Metabolomics in psoriatic disease: pilot study reveals metabolite differences in psoriasis and psoriatic arthritis.

F1000Research

April W Armstrong, Julie Wu, Mary Ann Johnson, Dmitry Grapov, Baktazh Azizi, Jaskaran Dhillon, Oliver Fiehn

Affiliations

  1. Department of Dermatology, University of Colorado Denver, Aurora, CO, 12801, USA.
  2. Department of Dermatology, University of California Davis, Sacramento, CA, 95816, USA.
  3. NIH West Coast Metabolomics Center, University of California Davis, Davis, CA, 95616, USA.

PMID: 25580230 PMCID: PMC4288418 DOI: 10.12688/f1000research.4709.1

Abstract

IMPORTANCE: While "omics" studies have advanced our understanding of inflammatory skin diseases, metabolomics is mostly an unexplored field in dermatology.

OBJECTIVE: We sought to elucidate the pathogenesis of psoriatic diseases by determining the differences in metabolomic profiles among psoriasis patients with or without psoriatic arthritis and healthy controls.

DESIGN: We employed a global metabolomics approach to compare circulating metabolites from patients with psoriasis, psoriasis and psoriatic arthritis, and healthy controls.

SETTING: Study participants were recruited from the general community and from the Psoriasis Clinic at the University of California Davis in United States.

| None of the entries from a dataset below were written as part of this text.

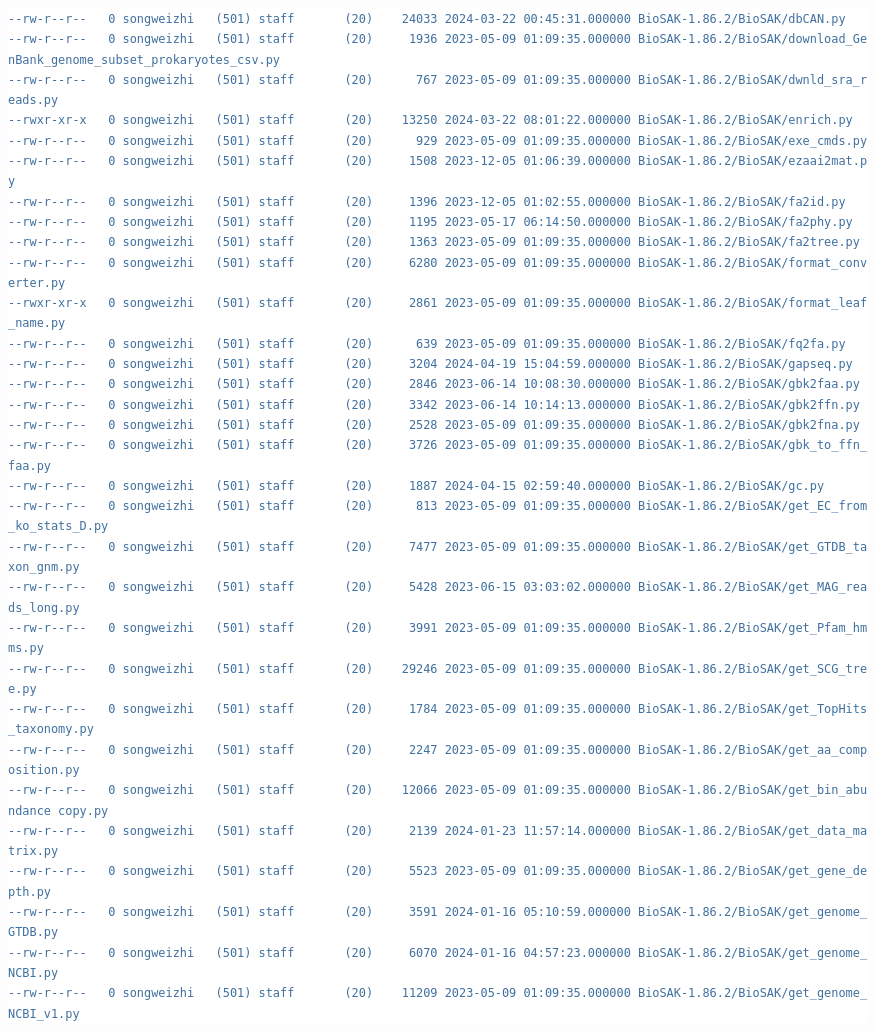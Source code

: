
 ```diff
--rw-r--r--   0 songweizhi   (501) staff       (20)    24033 2024-03-22 00:45:31.000000 BioSAK-1.86.2/BioSAK/dbCAN.py
--rw-r--r--   0 songweizhi   (501) staff       (20)     1936 2023-05-09 01:09:35.000000 BioSAK-1.86.2/BioSAK/download_GenBank_genome_subset_prokaryotes_csv.py
--rw-r--r--   0 songweizhi   (501) staff       (20)      767 2023-05-09 01:09:35.000000 BioSAK-1.86.2/BioSAK/dwnld_sra_reads.py
--rwxr-xr-x   0 songweizhi   (501) staff       (20)    13250 2024-03-22 08:01:22.000000 BioSAK-1.86.2/BioSAK/enrich.py
--rw-r--r--   0 songweizhi   (501) staff       (20)      929 2023-05-09 01:09:35.000000 BioSAK-1.86.2/BioSAK/exe_cmds.py
--rw-r--r--   0 songweizhi   (501) staff       (20)     1508 2023-12-05 01:06:39.000000 BioSAK-1.86.2/BioSAK/ezaai2mat.py
--rw-r--r--   0 songweizhi   (501) staff       (20)     1396 2023-12-05 01:02:55.000000 BioSAK-1.86.2/BioSAK/fa2id.py
--rw-r--r--   0 songweizhi   (501) staff       (20)     1195 2023-05-17 06:14:50.000000 BioSAK-1.86.2/BioSAK/fa2phy.py
--rw-r--r--   0 songweizhi   (501) staff       (20)     1363 2023-05-09 01:09:35.000000 BioSAK-1.86.2/BioSAK/fa2tree.py
--rw-r--r--   0 songweizhi   (501) staff       (20)     6280 2023-05-09 01:09:35.000000 BioSAK-1.86.2/BioSAK/format_converter.py
--rwxr-xr-x   0 songweizhi   (501) staff       (20)     2861 2023-05-09 01:09:35.000000 BioSAK-1.86.2/BioSAK/format_leaf_name.py
--rw-r--r--   0 songweizhi   (501) staff       (20)      639 2023-05-09 01:09:35.000000 BioSAK-1.86.2/BioSAK/fq2fa.py
--rw-r--r--   0 songweizhi   (501) staff       (20)     3204 2024-04-19 15:04:59.000000 BioSAK-1.86.2/BioSAK/gapseq.py
--rw-r--r--   0 songweizhi   (501) staff       (20)     2846 2023-06-14 10:08:30.000000 BioSAK-1.86.2/BioSAK/gbk2faa.py
--rw-r--r--   0 songweizhi   (501) staff       (20)     3342 2023-06-14 10:14:13.000000 BioSAK-1.86.2/BioSAK/gbk2ffn.py
--rw-r--r--   0 songweizhi   (501) staff       (20)     2528 2023-05-09 01:09:35.000000 BioSAK-1.86.2/BioSAK/gbk2fna.py
--rw-r--r--   0 songweizhi   (501) staff       (20)     3726 2023-05-09 01:09:35.000000 BioSAK-1.86.2/BioSAK/gbk_to_ffn_faa.py
--rw-r--r--   0 songweizhi   (501) staff       (20)     1887 2024-04-15 02:59:40.000000 BioSAK-1.86.2/BioSAK/gc.py
--rw-r--r--   0 songweizhi   (501) staff       (20)      813 2023-05-09 01:09:35.000000 BioSAK-1.86.2/BioSAK/get_EC_from_ko_stats_D.py
--rw-r--r--   0 songweizhi   (501) staff       (20)     7477 2023-05-09 01:09:35.000000 BioSAK-1.86.2/BioSAK/get_GTDB_taxon_gnm.py
--rw-r--r--   0 songweizhi   (501) staff       (20)     5428 2023-06-15 03:03:02.000000 BioSAK-1.86.2/BioSAK/get_MAG_reads_long.py
--rw-r--r--   0 songweizhi   (501) staff       (20)     3991 2023-05-09 01:09:35.000000 BioSAK-1.86.2/BioSAK/get_Pfam_hmms.py
--rw-r--r--   0 songweizhi   (501) staff       (20)    29246 2023-05-09 01:09:35.000000 BioSAK-1.86.2/BioSAK/get_SCG_tree.py
--rw-r--r--   0 songweizhi   (501) staff       (20)     1784 2023-05-09 01:09:35.000000 BioSAK-1.86.2/BioSAK/get_TopHits_taxonomy.py
--rw-r--r--   0 songweizhi   (501) staff       (20)     2247 2023-05-09 01:09:35.000000 BioSAK-1.86.2/BioSAK/get_aa_composition.py
--rw-r--r--   0 songweizhi   (501) staff       (20)    12066 2023-05-09 01:09:35.000000 BioSAK-1.86.2/BioSAK/get_bin_abundance copy.py
--rw-r--r--   0 songweizhi   (501) staff       (20)     2139 2024-01-23 11:57:14.000000 BioSAK-1.86.2/BioSAK/get_data_matrix.py
--rw-r--r--   0 songweizhi   (501) staff       (20)     5523 2023-05-09 01:09:35.000000 BioSAK-1.86.2/BioSAK/get_gene_depth.py
--rw-r--r--   0 songweizhi   (501) staff       (20)     3591 2024-01-16 05:10:59.000000 BioSAK-1.86.2/BioSAK/get_genome_GTDB.py
--rw-r--r--   0 songweizhi   (501) staff       (20)     6070 2024-01-16 04:57:23.000000 BioSAK-1.86.2/BioSAK/get_genome_NCBI.py
--rw-r--r--   0 songweizhi   (501) staff       (20)    11209 2023-05-09 01:09:35.000000 BioSAK-1.86.2/BioSAK/get_genome_NCBI_v1.py
```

PARTICIPANTS: We examined metabolomic profiles using blood serum samples from 30 patients age and gender matched into three groups: 10 patients with psoriasis, 10 patients with psoriasis and psoriatic arthritis and 10 control participants. Main outcome(s) and measures(s): Metabolite levels were measured calculating the mean peak intensities from gas chromatography time-of-flight mass spectrometry.

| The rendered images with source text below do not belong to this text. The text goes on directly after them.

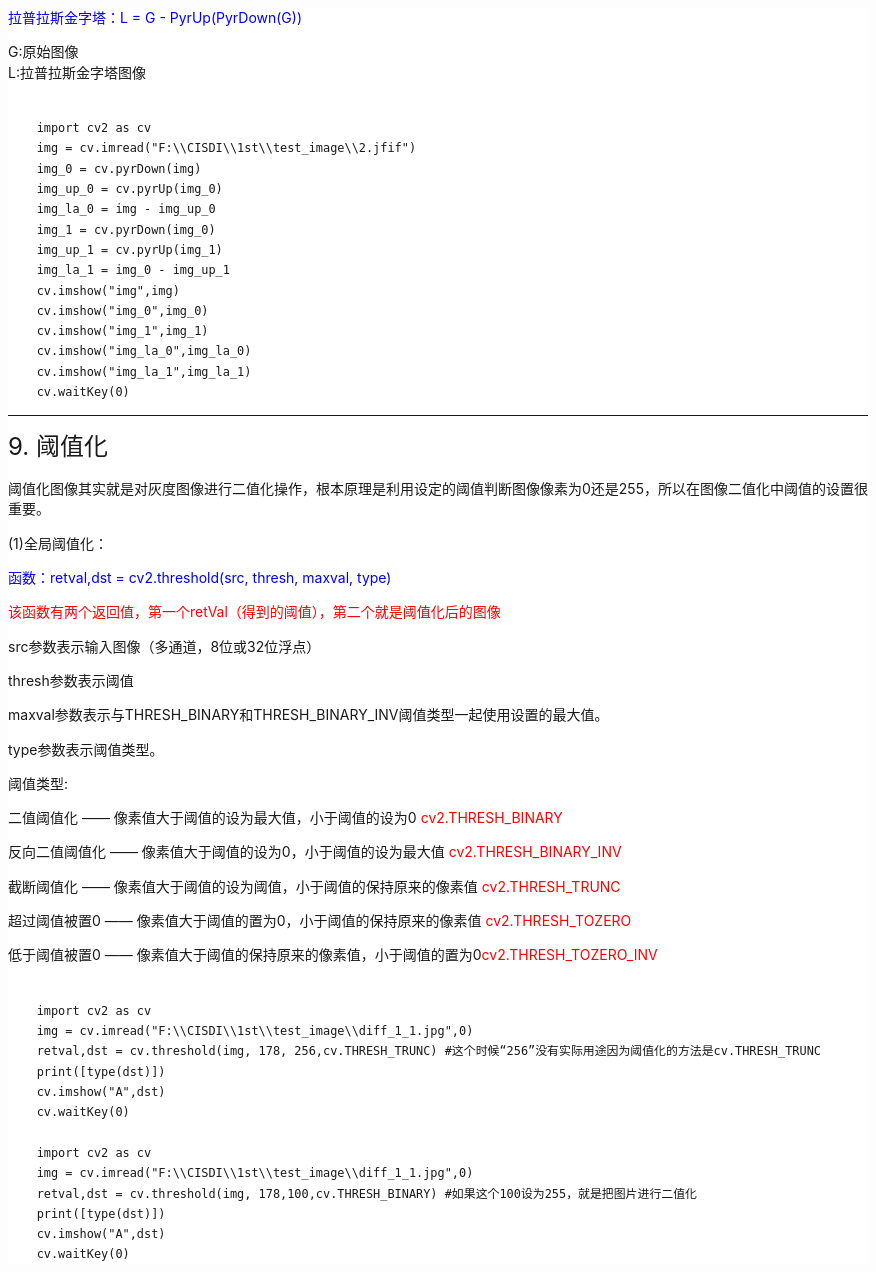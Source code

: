 <font color=blue> 拉普拉斯金字塔：L = G - PyrUp(PyrDown(G)) </font>

G:原始图像  
L:拉普拉斯金字塔图像

```

	import cv2 as cv
	img = cv.imread("F:\\CISDI\\1st\\test_image\\2.jfif")
	img_0 = cv.pyrDown(img)
	img_up_0 = cv.pyrUp(img_0)
	img_la_0 = img - img_up_0
	img_1 = cv.pyrDown(img_0)
	img_up_1 = cv.pyrUp(img_1)
	img_la_1 = img_0 - img_up_1
	cv.imshow("img",img)
	cv.imshow("img_0",img_0)
	cv.imshow("img_1",img_1)
	cv.imshow("img_la_0",img_la_0)
	cv.imshow("img_la_1",img_la_1)
	cv.waitKey(0)
```

----------

<font size = 5>9. 阈值化</font>

阈值化图像其实就是对灰度图像进行二值化操作，根本原理是利用设定的阈值判断图像像素为0还是255，所以在图像二值化中阈值的设置很重要。

(1)全局阈值化：

<font color=blue>函数：retval,dst = cv2.threshold(src, thresh, maxval, type) </font>

<font color=red>该函数有两个返回值，第一个retVal（得到的阈值），第二个就是阈值化后的图像</font>

src参数表示输入图像（多通道，8位或32位浮点）

thresh参数表示阈值

maxval参数表示与THRESH_BINARY和THRESH_BINARY_INV阈值类型一起使用设置的最大值。

type参数表示阈值类型。

阈值类型:

二值阈值化 —— 像素值大于阈值的设为最大值，小于阈值的设为0    <font color=red>cv2.THRESH_BINARY </font>

反向二值阈值化 —— 像素值大于阈值的设为0，小于阈值的设为最大值    <font color=red>cv2.THRESH_BINARY_INV </font>

截断阈值化 —— 像素值大于阈值的设为阈值，小于阈值的保持原来的像素值    <font color=red>cv2.THRESH_TRUNC </font>

超过阈值被置0 —— 像素值大于阈值的置为0，小于阈值的保持原来的像素值    <font color=red>cv2.THRESH_TOZERO </font>

低于阈值被置0 —— 像素值大于阈值的保持原来的像素值，小于阈值的置为0<font color=red>cv2.THRESH_TOZERO_INV </font>

```

	import cv2 as cv
	img = cv.imread("F:\\CISDI\\1st\\test_image\\diff_1_1.jpg",0)
	retval,dst = cv.threshold(img, 178, 256,cv.THRESH_TRUNC) #这个时候“256”没有实际用途因为阈值化的方法是cv.THRESH_TRUNC
	print([type(dst)])
	cv.imshow("A",dst)
	cv.waitKey(0)
  
	import cv2 as cv
	img = cv.imread("F:\\CISDI\\1st\\test_image\\diff_1_1.jpg",0)
	retval,dst = cv.threshold(img, 178,100,cv.THRESH_BINARY) #如果这个100设为255，就是把图片进行二值化
	print([type(dst)])
	cv.imshow("A",dst)
	cv.waitKey(0)
```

RESULTS: Multivariate analyses of metabolomics profiles revealed altered serum metabolites among the study population. Compared to control patients, psoriasis patients had a higher level of alpha ketoglutaric acid (Pso: 288 ± 88;

CONTROL: 209 ± 69; p=0.03), a lower level of asparagine (Pso: 5460 ± 980;

CONTROL: 7260 ± 2100; p=0.02), and a lower level of glutamine (Pso: 86000 ± 20000;

CONTROL: 111000 ± 27000; p=0.02). Compared to control patients, patients with psoriasis and psoriatic arthritis had increased levels of glucuronic acid (Pso + PsA: 638 ± 250;

CONTROL: 347 ± 61; p=0.001). Compared to patients with psoriasis alone, patients with both psoriasis and psoriatic arthritis had a decreased level of alpha ketoglutaric acid (Pso + PsA: 186 ± 80; Pso: 288 ± 88; p=0.02) and an increased level of lignoceric acid (Pso + PsA: 442 ± 280; Pso: 214 ± 64; p=0.02).

CONCLUSIONS AND RELEVANCE: The metabolite differences help elucidate the pathogenesis of psoriasis and psoriatic arthritis and they may provide insights for therapeutic development.